* BRIEF
In the listing below, find the line containing "SchedAppCore已达". Write out that line and every line after it to the end, exactly and only those.

* ENTRIES PROVIDED

== Segment start ==

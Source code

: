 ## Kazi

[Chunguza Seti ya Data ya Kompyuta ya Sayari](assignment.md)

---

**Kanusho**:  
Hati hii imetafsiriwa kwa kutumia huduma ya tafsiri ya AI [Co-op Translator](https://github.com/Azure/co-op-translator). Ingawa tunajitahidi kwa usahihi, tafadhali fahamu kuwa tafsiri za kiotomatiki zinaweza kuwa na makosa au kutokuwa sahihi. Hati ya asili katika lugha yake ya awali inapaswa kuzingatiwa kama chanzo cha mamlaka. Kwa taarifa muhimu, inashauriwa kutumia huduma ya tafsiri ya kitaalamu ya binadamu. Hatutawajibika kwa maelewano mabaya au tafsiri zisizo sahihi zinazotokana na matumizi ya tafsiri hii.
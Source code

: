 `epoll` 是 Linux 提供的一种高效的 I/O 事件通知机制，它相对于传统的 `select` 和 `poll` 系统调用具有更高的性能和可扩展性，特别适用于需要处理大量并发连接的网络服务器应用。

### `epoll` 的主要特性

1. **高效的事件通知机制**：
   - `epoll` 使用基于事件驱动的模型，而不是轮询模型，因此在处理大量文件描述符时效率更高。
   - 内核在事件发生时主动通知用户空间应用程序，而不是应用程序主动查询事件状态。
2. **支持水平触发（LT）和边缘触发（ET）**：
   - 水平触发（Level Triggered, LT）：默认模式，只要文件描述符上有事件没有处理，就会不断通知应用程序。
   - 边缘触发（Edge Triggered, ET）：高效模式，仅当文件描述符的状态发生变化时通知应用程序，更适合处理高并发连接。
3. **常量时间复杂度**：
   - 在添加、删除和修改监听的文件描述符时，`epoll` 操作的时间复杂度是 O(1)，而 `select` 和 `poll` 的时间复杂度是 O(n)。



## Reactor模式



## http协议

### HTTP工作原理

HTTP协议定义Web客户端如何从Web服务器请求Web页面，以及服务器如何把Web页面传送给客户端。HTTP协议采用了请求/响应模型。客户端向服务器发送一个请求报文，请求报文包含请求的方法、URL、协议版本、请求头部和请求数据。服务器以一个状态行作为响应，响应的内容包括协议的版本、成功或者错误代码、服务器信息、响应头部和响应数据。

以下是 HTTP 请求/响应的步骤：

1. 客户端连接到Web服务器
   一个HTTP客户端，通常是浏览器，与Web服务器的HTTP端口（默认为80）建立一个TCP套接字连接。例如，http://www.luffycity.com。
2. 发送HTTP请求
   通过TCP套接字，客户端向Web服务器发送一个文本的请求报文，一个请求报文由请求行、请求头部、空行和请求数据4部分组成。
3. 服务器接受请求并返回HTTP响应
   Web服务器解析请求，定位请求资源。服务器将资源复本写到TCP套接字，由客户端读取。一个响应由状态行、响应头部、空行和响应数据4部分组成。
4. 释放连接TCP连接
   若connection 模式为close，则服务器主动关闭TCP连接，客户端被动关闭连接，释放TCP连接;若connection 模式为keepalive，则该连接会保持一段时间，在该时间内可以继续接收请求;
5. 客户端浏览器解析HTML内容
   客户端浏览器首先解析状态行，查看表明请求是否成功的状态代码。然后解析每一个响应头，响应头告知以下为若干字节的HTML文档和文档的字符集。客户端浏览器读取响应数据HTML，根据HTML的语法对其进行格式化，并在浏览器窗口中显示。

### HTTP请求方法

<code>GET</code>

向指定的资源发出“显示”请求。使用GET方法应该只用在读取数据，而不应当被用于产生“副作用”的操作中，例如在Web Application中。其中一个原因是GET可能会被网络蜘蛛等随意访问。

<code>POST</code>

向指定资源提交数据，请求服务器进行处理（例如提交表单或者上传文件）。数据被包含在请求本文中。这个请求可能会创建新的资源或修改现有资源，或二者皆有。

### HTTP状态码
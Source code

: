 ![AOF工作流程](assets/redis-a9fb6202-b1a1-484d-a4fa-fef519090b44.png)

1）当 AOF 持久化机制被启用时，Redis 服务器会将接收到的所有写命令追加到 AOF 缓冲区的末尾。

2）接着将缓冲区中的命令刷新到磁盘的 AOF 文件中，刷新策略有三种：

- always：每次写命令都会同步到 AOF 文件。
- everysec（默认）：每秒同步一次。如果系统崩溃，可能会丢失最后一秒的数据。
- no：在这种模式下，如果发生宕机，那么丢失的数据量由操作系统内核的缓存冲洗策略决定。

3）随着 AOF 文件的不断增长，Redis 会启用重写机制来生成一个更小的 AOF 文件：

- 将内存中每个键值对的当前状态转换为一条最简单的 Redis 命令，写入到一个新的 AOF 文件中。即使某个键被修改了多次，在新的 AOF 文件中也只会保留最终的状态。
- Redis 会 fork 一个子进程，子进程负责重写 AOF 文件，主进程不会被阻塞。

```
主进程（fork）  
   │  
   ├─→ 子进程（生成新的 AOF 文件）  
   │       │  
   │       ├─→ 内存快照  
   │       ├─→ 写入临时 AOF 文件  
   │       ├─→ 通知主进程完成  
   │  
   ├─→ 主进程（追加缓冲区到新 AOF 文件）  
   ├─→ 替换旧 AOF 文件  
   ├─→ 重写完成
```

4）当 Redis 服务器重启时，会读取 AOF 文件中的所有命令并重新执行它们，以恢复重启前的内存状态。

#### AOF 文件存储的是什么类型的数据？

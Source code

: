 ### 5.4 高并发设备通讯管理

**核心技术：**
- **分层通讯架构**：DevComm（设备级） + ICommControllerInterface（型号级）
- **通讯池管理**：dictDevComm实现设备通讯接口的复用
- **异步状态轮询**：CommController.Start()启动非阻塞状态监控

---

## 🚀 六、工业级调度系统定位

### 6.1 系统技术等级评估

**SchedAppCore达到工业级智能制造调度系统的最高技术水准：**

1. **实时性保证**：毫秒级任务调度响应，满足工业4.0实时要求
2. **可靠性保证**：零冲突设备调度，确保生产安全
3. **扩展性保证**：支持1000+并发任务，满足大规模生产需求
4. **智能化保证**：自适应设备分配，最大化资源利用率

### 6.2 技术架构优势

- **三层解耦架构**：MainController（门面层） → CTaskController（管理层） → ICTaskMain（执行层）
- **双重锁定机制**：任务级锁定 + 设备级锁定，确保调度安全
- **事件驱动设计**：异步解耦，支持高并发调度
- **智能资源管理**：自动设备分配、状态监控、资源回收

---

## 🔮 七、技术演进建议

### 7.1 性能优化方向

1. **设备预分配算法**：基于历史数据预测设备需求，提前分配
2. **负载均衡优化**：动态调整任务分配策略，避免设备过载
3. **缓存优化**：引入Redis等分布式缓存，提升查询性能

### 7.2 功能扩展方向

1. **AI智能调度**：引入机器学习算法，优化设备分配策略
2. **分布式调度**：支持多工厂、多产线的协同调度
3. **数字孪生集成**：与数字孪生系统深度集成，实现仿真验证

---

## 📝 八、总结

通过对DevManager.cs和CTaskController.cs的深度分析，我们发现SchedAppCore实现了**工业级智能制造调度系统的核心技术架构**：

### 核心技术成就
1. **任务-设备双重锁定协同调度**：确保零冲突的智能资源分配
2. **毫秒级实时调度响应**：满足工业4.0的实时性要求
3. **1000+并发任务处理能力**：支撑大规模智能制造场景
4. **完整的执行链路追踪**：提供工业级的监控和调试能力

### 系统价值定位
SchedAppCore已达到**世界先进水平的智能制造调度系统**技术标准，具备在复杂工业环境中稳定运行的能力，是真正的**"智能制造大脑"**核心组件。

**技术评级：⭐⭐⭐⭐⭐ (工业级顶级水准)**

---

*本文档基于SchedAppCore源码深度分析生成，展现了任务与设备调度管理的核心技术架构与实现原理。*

== Segment end ==

* FINAL ANSWER
SchedAppCore已达到**世界先进水平的智能制造调度系统**技术标准，具备在复杂工业环境中稳定运行的能力，是真正的**"智能制造大脑"**核心组件。

**技术评级：⭐⭐⭐⭐⭐ (工业级顶级水准)**

---

*本文档基于SchedAppCore源码深度分析生成，展现了任务与设备调度管理的核心技术架构与实现原理。*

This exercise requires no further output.